------ DATA LISTING
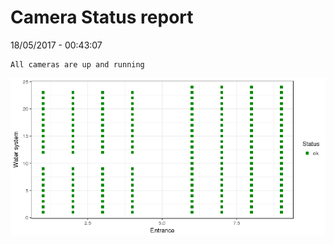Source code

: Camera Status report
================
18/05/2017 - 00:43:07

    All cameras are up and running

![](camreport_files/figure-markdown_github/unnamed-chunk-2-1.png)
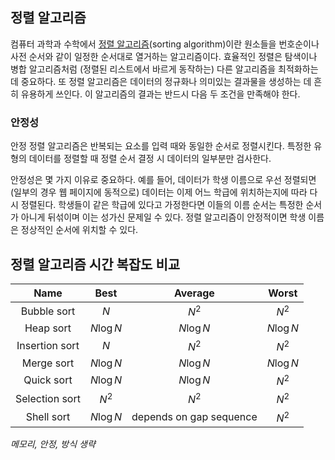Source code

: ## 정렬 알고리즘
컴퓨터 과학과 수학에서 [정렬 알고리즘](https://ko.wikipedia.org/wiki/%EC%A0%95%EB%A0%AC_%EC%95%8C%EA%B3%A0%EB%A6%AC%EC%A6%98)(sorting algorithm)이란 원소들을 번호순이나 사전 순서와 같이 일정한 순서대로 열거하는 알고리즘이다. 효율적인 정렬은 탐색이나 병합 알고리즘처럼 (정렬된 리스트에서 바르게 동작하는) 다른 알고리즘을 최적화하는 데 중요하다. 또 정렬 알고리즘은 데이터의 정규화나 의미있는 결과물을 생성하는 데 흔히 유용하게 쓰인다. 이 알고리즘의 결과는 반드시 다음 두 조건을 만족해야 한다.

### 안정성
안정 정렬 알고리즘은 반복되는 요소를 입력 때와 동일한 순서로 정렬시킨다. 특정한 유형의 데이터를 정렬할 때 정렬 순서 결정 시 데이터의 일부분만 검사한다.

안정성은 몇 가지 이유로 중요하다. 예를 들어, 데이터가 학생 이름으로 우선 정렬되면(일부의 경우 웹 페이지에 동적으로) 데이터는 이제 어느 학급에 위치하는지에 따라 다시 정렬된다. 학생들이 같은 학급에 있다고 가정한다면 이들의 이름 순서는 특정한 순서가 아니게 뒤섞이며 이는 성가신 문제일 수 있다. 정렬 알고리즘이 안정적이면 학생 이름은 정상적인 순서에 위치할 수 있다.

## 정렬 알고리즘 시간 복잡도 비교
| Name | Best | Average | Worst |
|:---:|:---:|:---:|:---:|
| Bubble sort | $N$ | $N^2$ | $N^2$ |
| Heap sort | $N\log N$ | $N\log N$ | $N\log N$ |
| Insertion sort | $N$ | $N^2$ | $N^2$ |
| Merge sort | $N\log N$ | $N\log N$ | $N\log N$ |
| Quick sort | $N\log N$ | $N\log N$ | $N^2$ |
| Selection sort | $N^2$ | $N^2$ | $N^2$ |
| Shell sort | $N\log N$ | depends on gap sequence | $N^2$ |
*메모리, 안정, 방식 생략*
------------
------ DATA LISTING
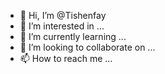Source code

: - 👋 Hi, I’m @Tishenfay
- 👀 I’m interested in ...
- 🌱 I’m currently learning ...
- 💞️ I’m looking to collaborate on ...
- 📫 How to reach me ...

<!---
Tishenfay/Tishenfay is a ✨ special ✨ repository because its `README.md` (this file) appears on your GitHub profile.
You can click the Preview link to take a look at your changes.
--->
------------
| ASSIGNMENT |
The lines that mention the word "중요하다" should be pulled from the records above.

| ANSWER FOR THIS EXERCISE |
컴퓨터 과학과 수학에서 [정렬 알고리즘](https://ko.wikipedia.org/wiki/%EC%A0%95%EB%A0%AC_%EC%95%8C%EA%B3%A0%EB%A6%AC%EC%A6%98)(sorting algorithm)이란 원소들을 번호순이나 사전 순서와 같이 일정한 순서대로 열거하는 알고리즘이다. 효율적인 정렬은 탐색이나 병합 알고리즘처럼 (정렬된 리스트에서 바르게 동작하는) 다른 알고리즘을 최적화하는 데 중요하다. 또 정렬 알고리즘은 데이터의 정규화나 의미있는 결과물을 생성하는 데 흔히 유용하게 쓰인다. 이 알고리즘의 결과는 반드시 다음 두 조건을 만족해야 한다.
안정성은 몇 가지 이유로 중요하다. 예를 들어, 데이터가 학생 이름으로 우선 정렬되면(일부의 경우 웹 페이지에 동적으로) 데이터는 이제 어느 학급에 위치하는지에 따라 다시 정렬된다. 학생들이 같은 학급에 있다고 가정한다면 이들의 이름 순서는 특정한 순서가 아니게 뒤섞이며 이는 성가신 문제일 수 있다. 정렬 알고리즘이 안정적이면 학생 이름은 정상적인 순서에 위치할 수 있다.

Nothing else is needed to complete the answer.